* Task objective:
Would you return the lines from the one that contains "Till now you" to the last line of the entries below, exactly and with nothing added?

* Stored data:

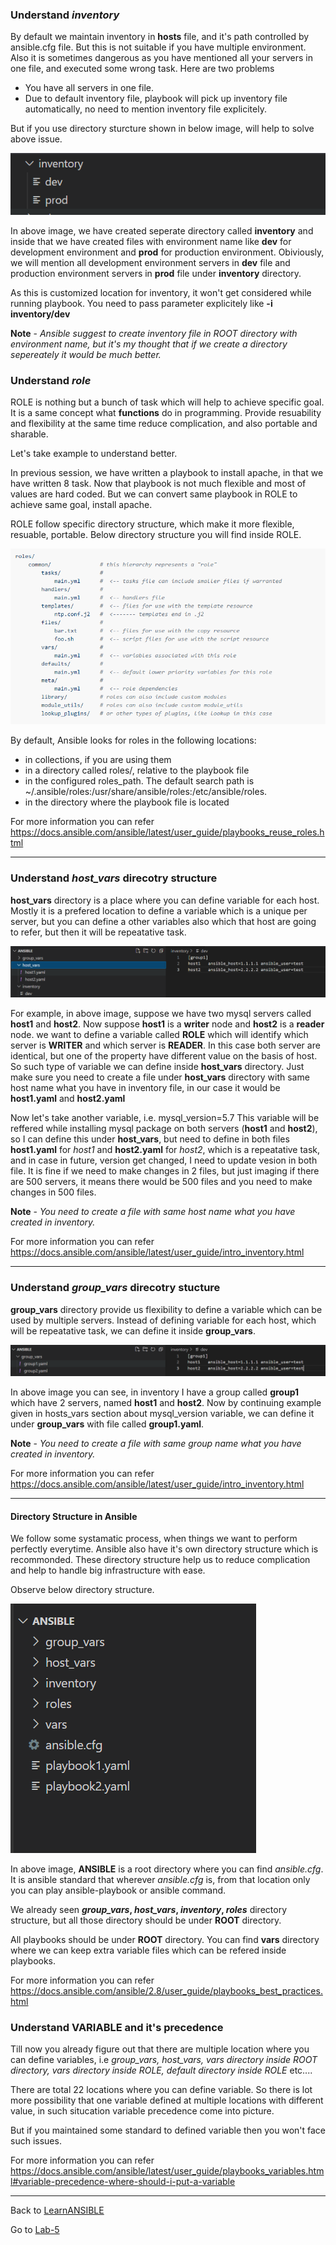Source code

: ### Understand *inventory*

By default we maintain inventory in **hosts** file, and it's path controlled by ansible.cfg file. But this is not suitable if you have multiple environment. Also it is sometimes dangerous as you have mentioned all your servers in one file, and executed some wrong task. Here are two problems
- You have all servers in one file.
- Due to default inventory file, playbook will pick up inventory file automatically, no need to mention inventory file explicitely.

But if you use directory sturcture shown in below image, will help to solve above issue.

![ansible-dir-struc-inventory](../../images/ansible-dir-struct-inventory.PNG)

In above image, we have created seperate directory called **inventory** and inside that we have created files with environment name like **dev** for development environment and **prod** for production environment. Obiviously, we will mention all development environment servers in **dev** file and production environment servers in **prod** file under **inventory** directory.

As this is customized location for inventory, it won't get considered while running playbook. You need to pass parameter explicitely like **-i inventory/dev**

**Note** - *Ansible suggest to create inventory file in ROOT directory with environment name, but it's my thought that if we create a directory sepereately it would be much better.*

### Understand *role*

ROLE is nothing but a bunch of task which will help to achieve specific goal. It is a same concept what **functions** do in programming. Provide resuability and flexibility at the same time reduce complication, and also portable and sharable. 

Let's take example to understand better.

In previous session, we have written a playbook to install apache, in that we have written 8 task.
Now that playbook is not much flexible and most of values are hard coded. But we can convert same playbook in ROLE to achieve same goal, install apache.

ROLE follow specific directory structure, which make it more flexible, resuable, portable. Below directory structure you will find inside ROLE.

![ansible-role-dir-struct](../../images/ansible-role-dir-struct.PNG)

By default, Ansible looks for roles in the following locations:
- in collections, if you are using them
- in a directory called roles/, relative to the playbook file
- in the configured roles_path. The default search path is ~/.ansible/roles:/usr/share/ansible/roles:/etc/ansible/roles.
- in the directory where the playbook file is located

For more information you can refer https://docs.ansible.com/ansible/latest/user_guide/playbooks_reuse_roles.html

------

### Understand *host_vars* direcotry structure

**host_vars** directory is a place where you can define variable for each host. Mostly it is a prefered location to define a variable which is a unique per server, but you can define a other variables also which that host are going to refer, but then it will be repeatative task. 

![ansible-group-vars](../../images/ansible-dir-struct-3.PNG)

For example, in above image, suppose we have two mysql servers called **host1** and **host2**. Now suppose **host1** is a **writer** node and **host2** is a **reader** node. we want to define a variable called **ROLE** which will identify which server is **WRITER** and which server is **READER**. In this case both server are identical, but one of the property have different value on the basis of host. So such type of variable we can define inside **host_vars** directory. Just make sure you need to create a file under **host_vars** directory with same host name what you have in inventory file, in our case it would be **host1.yaml** and **host2.yaml**

Now let's take another variable, i.e. mysql_version=5.7 This variable will be reffered while installing mysql package on both servers (**host1** and **host2**), so I can define this under **host_vars**, but need to define in both files **host1.yaml** for *host1* and **host2.yaml** for *host2*, which is a repeatative task, and in case in future, version get changed, I need to update vesion in both file. It is fine if we need to make changes in 2 files, but just imaging if there are 500 servers, it means there would be 500 files and you need to make changes in 500 files.

**Note** - *You need to create a file with same host name what you have created in inventory.*

For more information you can refer https://docs.ansible.com/ansible/latest/user_guide/intro_inventory.html

------

### Understand *group_vars* direcotry stucture

**group_vars** directory provide us flexibility to define a variable which can be used by multiple servers. Instead of defining variable for each host, which will be repeatative task, we can define it inside **group_vars**. 

![ansible-group-vars](../../images/ansible-dir-struct-2.PNG)

In above image you can see, in inventory I have a group called **group1** which have 2 servers, named **host1** and **host2**. Now by continuing example given in hosts_vars section about mysql_version variable, we can define it under **group_vars** with file called **group1.yaml**.

**Note** - *You need to create a file with same group name what you have created in inventory.*

For more information you can refer https://docs.ansible.com/ansible/latest/user_guide/intro_inventory.html

------

#### Directory Structure in Ansible

We follow some systamatic process, when things we want to perform perfectly everytime. Ansible also have it's own directory structure which is recommonded. These directory structure help us to reduce complication and help to handle big infrastructure with ease.

Observe below directory structure.

![ansible-dir-struct](../../images/ansible-dir-struct-1.PNG)

In above image, **ANSIBLE** is a root directory where you can find *ansible.cfg*. It is ansible standard that wherever *ansible.cfg* is, from that location only you can play ansible-playbook or ansible command.

We already seen ***group_vars*, *host_vars*, *inventory*, *roles*** directory structure, but all those directory should be under **ROOT** directory.

All playbooks should be under **ROOT** directory. You can find **vars** directory where we can keep extra variable files which can be refered inside playbooks.

For more information you can refer https://docs.ansible.com/ansible/2.8/user_guide/playbooks_best_practices.html


### Understand VARIABLE and it's precedence

Till now you already figure out that there are multiple location where you can define variables, i.e *group_vars, host_vars, vars directory inside ROOT directory, vars directory inside ROLE, default directory inside ROLE* etc....

There are total 22 locations where you can define variable. So there is lot more possibility that one variable defined at multiple locations with different value, in such situcation variable precedence come into picture.

But if you maintained some standard to defined variable then you won't face such issues.

For more information you can refer https://docs.ansible.com/ansible/latest/user_guide/playbooks_variables.html#variable-precedence-where-should-i-put-a-variable

------
Back to [LearnANSIBLE](../Readme.md)

Go to [Lab-5](../Lab-5/Readme.md)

* Response below:
Till now you already figure out that there are multiple location where you can define variables, i.e *group_vars, host_vars, vars directory inside ROOT directory, vars directory inside ROLE, default directory inside ROLE* etc....

There are total 22 locations where you can define variable. So there is lot more possibility that one variable defined at multiple locations with different value, in such situcation variable precedence come into picture.

But if you maintained some standard to defined variable then you won't face such issues.

For more information you can refer https://docs.ansible.com/ansible/latest/user_guide/playbooks_variables.html#variable-precedence-where-should-i-put-a-variable

------
Back to [LearnANSIBLE](../Readme.md)

Go to [Lab-5](../Lab-5/Readme.md)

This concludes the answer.